Entries taken from a collection:
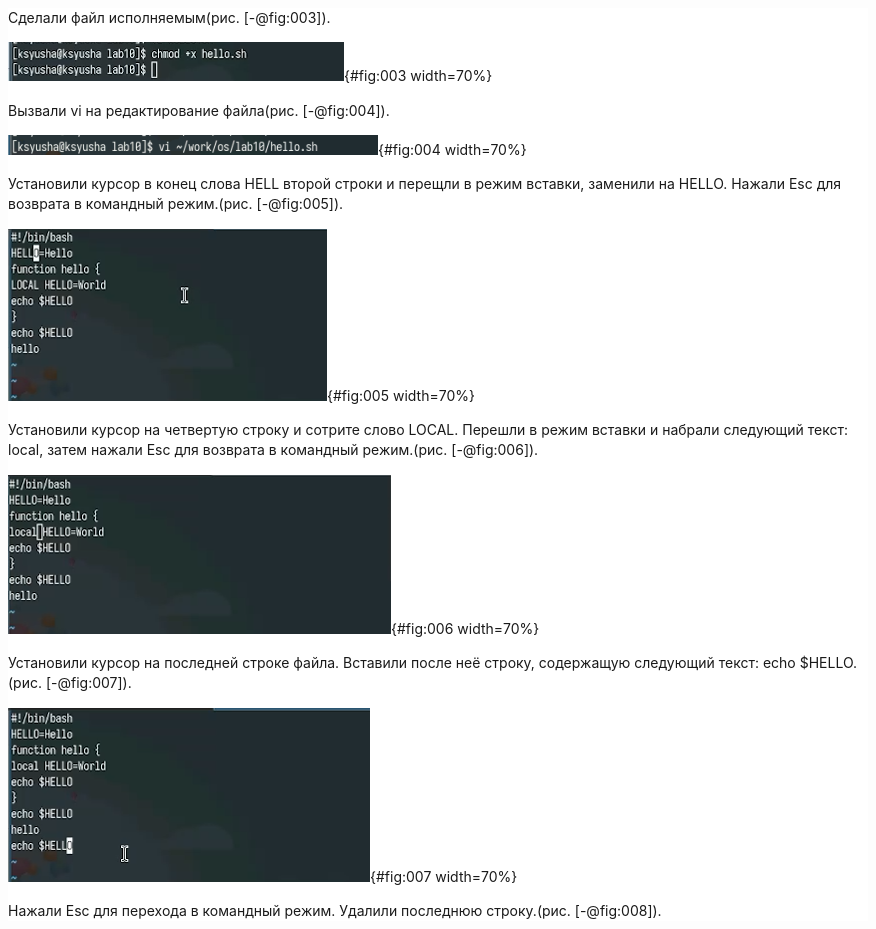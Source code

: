 Сделали файл исполняемым(рис. [-@fig:003]).

![Сделали файл исполняемым](image/63.png){#fig:003 width=70%}

Вызвали vi на редактирование файла(рис. [-@fig:004]).

![Вызвали vi на редактирование файла](image/64.png){#fig:004 width=70%}

Установили курсор в конец слова HELL второй строки и перещли в режим вставки, заменили на HELLO. Нажали Esc для возврата в командный режим.(рис. [-@fig:005]).

![заменили HELL на HELLO](image/65.png){#fig:005 width=70%}

Установили курсор на четвертую строку и сотрите слово LOCAL. Перешли в режим вставки и набрали следующий текст: local, затем нажали Esc для возврата в командный режим.(рис. [-@fig:006]).

![заменили LOCAL на local](image/66.png){#fig:006 width=70%}

Установили курсор на последней строке файла. Вставили после неё строку, содержащую следующий текст: echo $HELLO.(рис. [-@fig:007]).

![вставили текст в последнюю строку](image/67.png){#fig:007 width=70%}

Нажали Esc для перехода в командный режим. Удалили последнюю строку.(рис. [-@fig:008]).
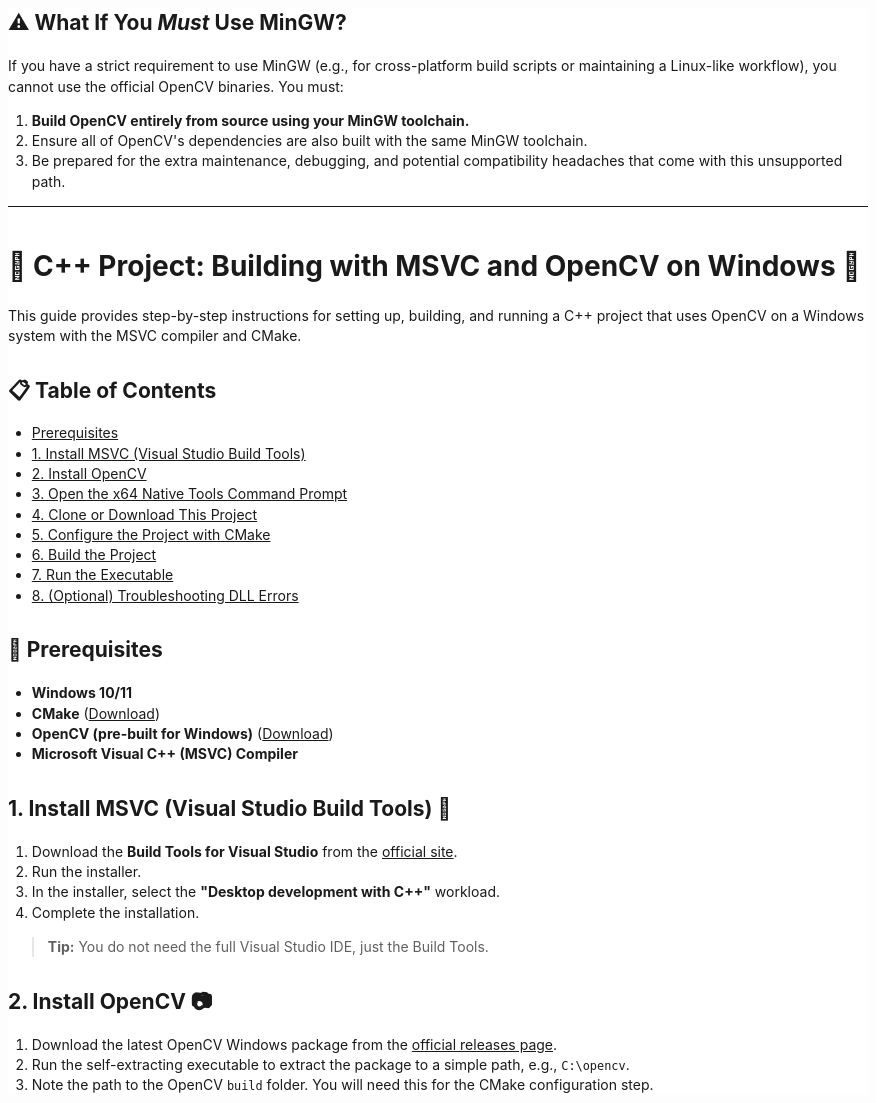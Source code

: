 
## ⚠️ What If You *Must* Use MinGW?

If you have a strict requirement to use MinGW (e.g., for cross-platform build scripts or maintaining a Linux-like workflow), you cannot use the official OpenCV binaries. You must:

1.  **Build OpenCV entirely from source using your MinGW toolchain.**
2.  Ensure all of OpenCV's dependencies are also built with the same MinGW toolchain.
3.  Be prepared for the extra maintenance, debugging, and potential compatibility headaches that come with this unsupported path.

***

# 🚀 C++ Project: Building with MSVC and OpenCV on Windows 🚀

This guide provides step-by-step instructions for setting up, building, and running a C++ project that uses OpenCV on a Windows system with the MSVC compiler and CMake.

## 📋 Table of Contents

-   [Prerequisites](#-prerequisites)
-   [1. Install MSVC (Visual Studio Build Tools)](#1-install-msvc-visual-studio-build-tools-🧰)
-   [2. Install OpenCV](#2-install-opencv-📷)
-   [3. Open the x64 Native Tools Command Prompt](#3-open-the-x64-native-tools-command-prompt-️)
-   [4. Clone or Download This Project](#4-clone-or-download-this-project-📂)
-   [5. Configure the Project with CMake](#5-configure-the-project-with-cmake-️)
-   [6. Build the Project](#6-build-the-project-🧱)
-   [7. Run the Executable](#7-run-the-executable-️)
-   [8. (Optional) Troubleshooting DLL Errors](#8-optional-troubleshooting-dll-errors-💡)

## 📝 Prerequisites

-   **Windows 10/11**
-   **CMake** ([Download](https://cmake.org/download/))
-   **OpenCV (pre-built for Windows)** ([Download](https://opencv.org/releases/))
-   **Microsoft Visual C++ (MSVC) Compiler**

## 1. Install MSVC (Visual Studio Build Tools) 🧰

1.  Download the **Build Tools for Visual Studio** from the [official site](https://visualstudio.microsoft.com/visual-cpp-build-tools/).
2.  Run the installer.
3.  In the installer, select the **"Desktop development with C++"** workload.
4.  Complete the installation.

> **Tip:** You do not need the full Visual Studio IDE, just the Build Tools.

## 2. Install OpenCV 📷

1.  Download the latest OpenCV Windows package from the [official releases page](https://opencv.org/releases/).
2.  Run the self-extracting executable to extract the package to a simple path, e.g., `C:\opencv`.
3.  Note the path to the OpenCV `build` folder. You will need this for the CMake configuration step.
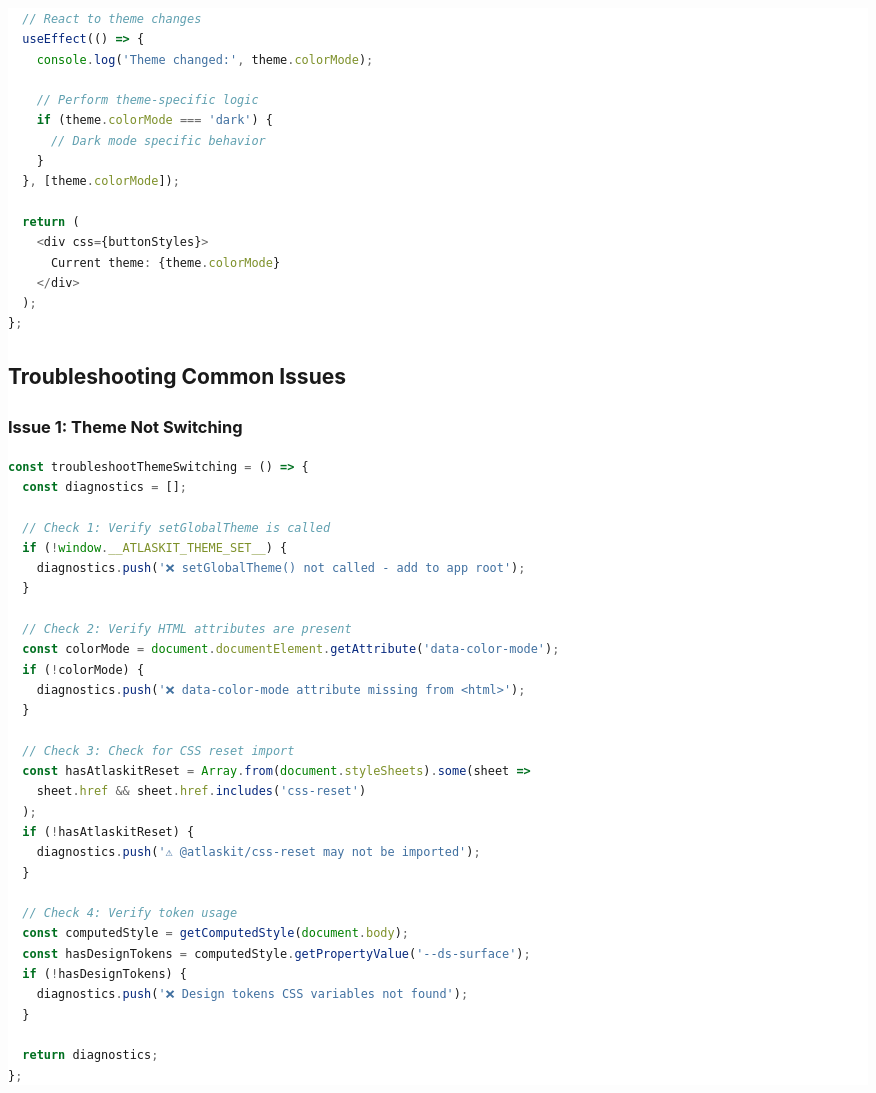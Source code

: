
 ```typescript
  // React to theme changes
  useEffect(() => {
    console.log('Theme changed:', theme.colorMode);
    
    // Perform theme-specific logic
    if (theme.colorMode === 'dark') {
      // Dark mode specific behavior
    }
  }, [theme.colorMode]);
  
  return (
    <div css={buttonStyles}>
      Current theme: {theme.colorMode}
    </div>
  );
};
```

## Troubleshooting Common Issues

### Issue 1: Theme Not Switching
```typescript
const troubleshootThemeSwitching = () => {
  const diagnostics = [];
  
  // Check 1: Verify setGlobalTheme is called
  if (!window.__ATLASKIT_THEME_SET__) {
    diagnostics.push('❌ setGlobalTheme() not called - add to app root');
  }
  
  // Check 2: Verify HTML attributes are present
  const colorMode = document.documentElement.getAttribute('data-color-mode');
  if (!colorMode) {
    diagnostics.push('❌ data-color-mode attribute missing from <html>');
  }
  
  // Check 3: Check for CSS reset import
  const hasAtlaskitReset = Array.from(document.styleSheets).some(sheet => 
    sheet.href && sheet.href.includes('css-reset')
  );
  if (!hasAtlaskitReset) {
    diagnostics.push('⚠️ @atlaskit/css-reset may not be imported');
  }
  
  // Check 4: Verify token usage
  const computedStyle = getComputedStyle(document.body);
  const hasDesignTokens = computedStyle.getPropertyValue('--ds-surface');
  if (!hasDesignTokens) {
    diagnostics.push('❌ Design tokens CSS variables not found');
  }
  
  return diagnostics;
};
```
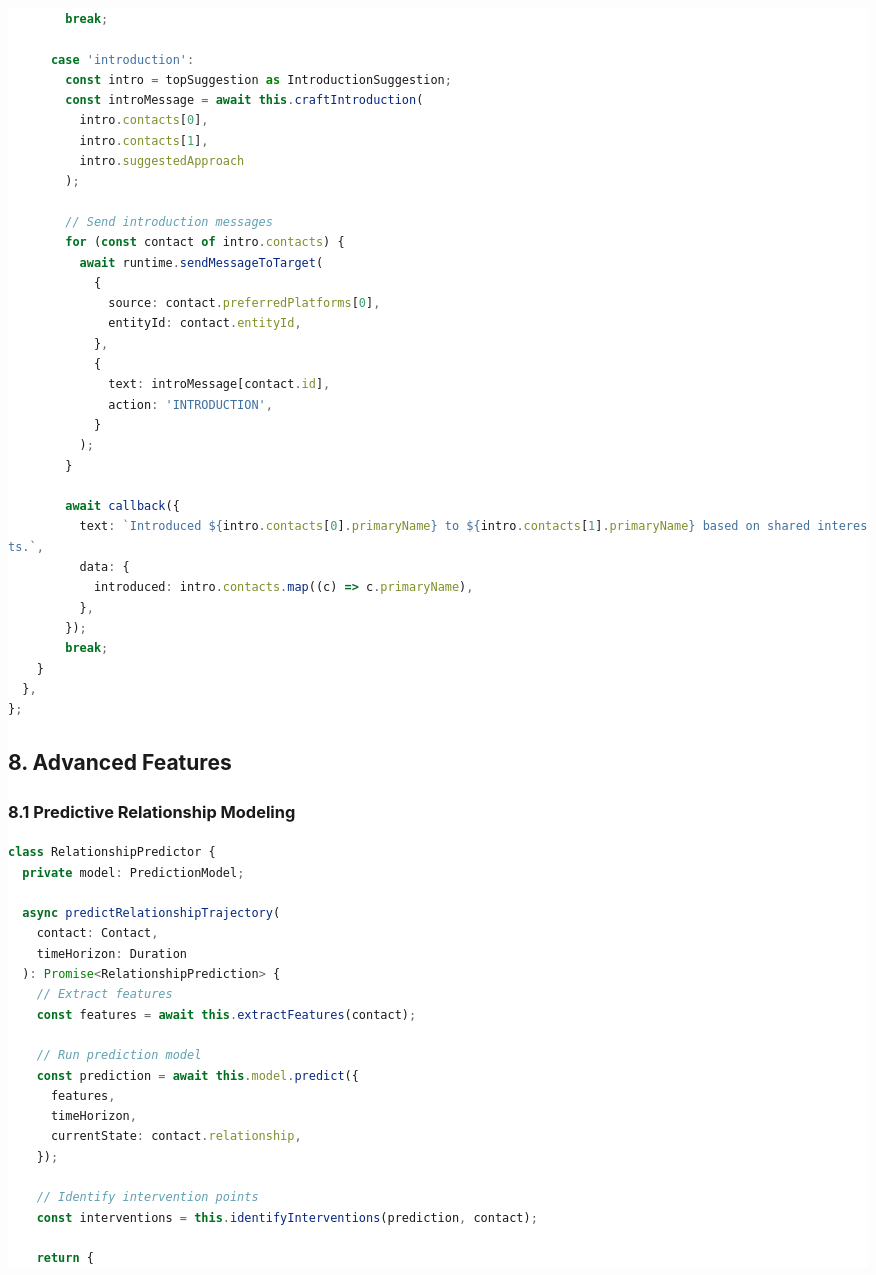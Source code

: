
 ```typescript
        break;

      case 'introduction':
        const intro = topSuggestion as IntroductionSuggestion;
        const introMessage = await this.craftIntroduction(
          intro.contacts[0],
          intro.contacts[1],
          intro.suggestedApproach
        );

        // Send introduction messages
        for (const contact of intro.contacts) {
          await runtime.sendMessageToTarget(
            {
              source: contact.preferredPlatforms[0],
              entityId: contact.entityId,
            },
            {
              text: introMessage[contact.id],
              action: 'INTRODUCTION',
            }
          );
        }

        await callback({
          text: `Introduced ${intro.contacts[0].primaryName} to ${intro.contacts[1].primaryName} based on shared interests.`,
          data: {
            introduced: intro.contacts.map((c) => c.primaryName),
          },
        });
        break;
    }
  },
};
```

## 8. Advanced Features

### 8.1 Predictive Relationship Modeling

```typescript
class RelationshipPredictor {
  private model: PredictionModel;

  async predictRelationshipTrajectory(
    contact: Contact,
    timeHorizon: Duration
  ): Promise<RelationshipPrediction> {
    // Extract features
    const features = await this.extractFeatures(contact);

    // Run prediction model
    const prediction = await this.model.predict({
      features,
      timeHorizon,
      currentState: contact.relationship,
    });

    // Identify intervention points
    const interventions = this.identifyInterventions(prediction, contact);

    return {
```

WORK TO COMPLETE:
Return every record above exactly as written, but drop the pictures.

SOLUTION FOR THIS TASK:
Source code

: Сделали файл исполняемым(рис. [-@fig:003]).

![Сделали файл исполняемым](image/63.png){#fig:003 width=70%}

Вызвали vi на редактирование файла(рис. [-@fig:004]).

![Вызвали vi на редактирование файла](image/64.png){#fig:004 width=70%}

Установили курсор в конец слова HELL второй строки и перещли в режим вставки, заменили на HELLO. Нажали Esc для возврата в командный режим.(рис. [-@fig:005]).

![заменили HELL на HELLO](image/65.png){#fig:005 width=70%}

Установили курсор на четвертую строку и сотрите слово LOCAL. Перешли в режим вставки и набрали следующий текст: local, затем нажали Esc для возврата в командный режим.(рис. [-@fig:006]).

![заменили LOCAL на local](image/66.png){#fig:006 width=70%}

Установили курсор на последней строке файла. Вставили после неё строку, содержащую следующий текст: echo $HELLO.(рис. [-@fig:007]).

![вставили текст в последнюю строку](image/67.png){#fig:007 width=70%}

Нажали Esc для перехода в командный режим. Удалили последнюю строку.(рис. [-@fig:008]).
Source code

: 
## ⚠️ What If You *Must* Use MinGW?

If you have a strict requirement to use MinGW (e.g., for cross-platform build scripts or maintaining a Linux-like workflow), you cannot use the official OpenCV binaries. You must:

1.  **Build OpenCV entirely from source using your MinGW toolchain.**
2.  Ensure all of OpenCV's dependencies are also built with the same MinGW toolchain.
3.  Be prepared for the extra maintenance, debugging, and potential compatibility headaches that come with this unsupported path.

***

# 🚀 C++ Project: Building with MSVC and OpenCV on Windows 🚀

This guide provides step-by-step instructions for setting up, building, and running a C++ project that uses OpenCV on a Windows system with the MSVC compiler and CMake.

## 📋 Table of Contents

-   [Prerequisites](#-prerequisites)
-   [1. Install MSVC (Visual Studio Build Tools)](#1-install-msvc-visual-studio-build-tools-🧰)
-   [2. Install OpenCV](#2-install-opencv-📷)
-   [3. Open the x64 Native Tools Command Prompt](#3-open-the-x64-native-tools-command-prompt-️)
-   [4. Clone or Download This Project](#4-clone-or-download-this-project-📂)
-   [5. Configure the Project with CMake](#5-configure-the-project-with-cmake-️)
-   [6. Build the Project](#6-build-the-project-🧱)
-   [7. Run the Executable](#7-run-the-executable-️)
-   [8. (Optional) Troubleshooting DLL Errors](#8-optional-troubleshooting-dll-errors-💡)

## 📝 Prerequisites

-   **Windows 10/11**
-   **CMake** ([Download](https://cmake.org/download/))
-   **OpenCV (pre-built for Windows)** ([Download](https://opencv.org/releases/))
-   **Microsoft Visual C++ (MSVC) Compiler**

## 1. Install MSVC (Visual Studio Build Tools) 🧰

1.  Download the **Build Tools for Visual Studio** from the [official site](https://visualstudio.microsoft.com/visual-cpp-build-tools/).
2.  Run the installer.
3.  In the installer, select the **"Desktop development with C++"** workload.
4.  Complete the installation.

> **Tip:** You do not need the full Visual Studio IDE, just the Build Tools.

## 2. Install OpenCV 📷

1.  Download the latest OpenCV Windows package from the [official releases page](https://opencv.org/releases/).
2.  Run the self-extracting executable to extract the package to a simple path, e.g., `C:\opencv`.
3.  Note the path to the OpenCV `build` folder. You will need this for the CMake configuration step.
Source code

:
 ```typescript
  // React to theme changes
  useEffect(() => {
    console.log('Theme changed:', theme.colorMode);
    
    // Perform theme-specific logic
    if (theme.colorMode === 'dark') {
      // Dark mode specific behavior
    }
  }, [theme.colorMode]);
  
  return (
    <div css={buttonStyles}>
      Current theme: {theme.colorMode}
    </div>
  );
};
```

## Troubleshooting Common Issues

### Issue 1: Theme Not Switching
```typescript
const troubleshootThemeSwitching = () => {
  const diagnostics = [];
  
  // Check 1: Verify setGlobalTheme is called
  if (!window.__ATLASKIT_THEME_SET__) {
    diagnostics.push('❌ setGlobalTheme() not called - add to app root');
  }
  
  // Check 2: Verify HTML attributes are present
  const colorMode = document.documentElement.getAttribute('data-color-mode');
  if (!colorMode) {
    diagnostics.push('❌ data-color-mode attribute missing from <html>');
  }
  
  // Check 3: Check for CSS reset import
  const hasAtlaskitReset = Array.from(document.styleSheets).some(sheet => 
    sheet.href && sheet.href.includes('css-reset')
  );
  if (!hasAtlaskitReset) {
    diagnostics.push('⚠️ @atlaskit/css-reset may not be imported');
  }
  
  // Check 4: Verify token usage
  const computedStyle = getComputedStyle(document.body);
  const hasDesignTokens = computedStyle.getPropertyValue('--ds-surface');
  if (!hasDesignTokens) {
    diagnostics.push('❌ Design tokens CSS variables not found');
  }
  
  return diagnostics;
};
```
Source code

:
 ```typescript
        break;

      case 'introduction':
        const intro = topSuggestion as IntroductionSuggestion;
        const introMessage = await this.craftIntroduction(
          intro.contacts[0],
          intro.contacts[1],
          intro.suggestedApproach
        );

        // Send introduction messages
        for (const contact of intro.contacts) {
          await runtime.sendMessageToTarget(
            {
              source: contact.preferredPlatforms[0],
              entityId: contact.entityId,
            },
            {
              text: introMessage[contact.id],
              action: 'INTRODUCTION',
            }
          );
        }

        await callback({
          text: `Introduced ${intro.contacts[0].primaryName} to ${intro.contacts[1].primaryName} based on shared interests.`,
          data: {
            introduced: intro.contacts.map((c) => c.primaryName),
          },
        });
        break;
    }
  },
};
```

## 8. Advanced Features

### 8.1 Predictive Relationship Modeling

```typescript
class RelationshipPredictor {
  private model: PredictionModel;

  async predictRelationshipTrajectory(
    contact: Contact,
    timeHorizon: Duration
  ): Promise<RelationshipPrediction> {
    // Extract features
    const features = await this.extractFeatures(contact);

    // Run prediction model
    const prediction = await this.model.predict({
      features,
      timeHorizon,
      currentState: contact.relationship,
    });

    // Identify intervention points
    const interventions = this.identifyInterventions(prediction, contact);

    return {
```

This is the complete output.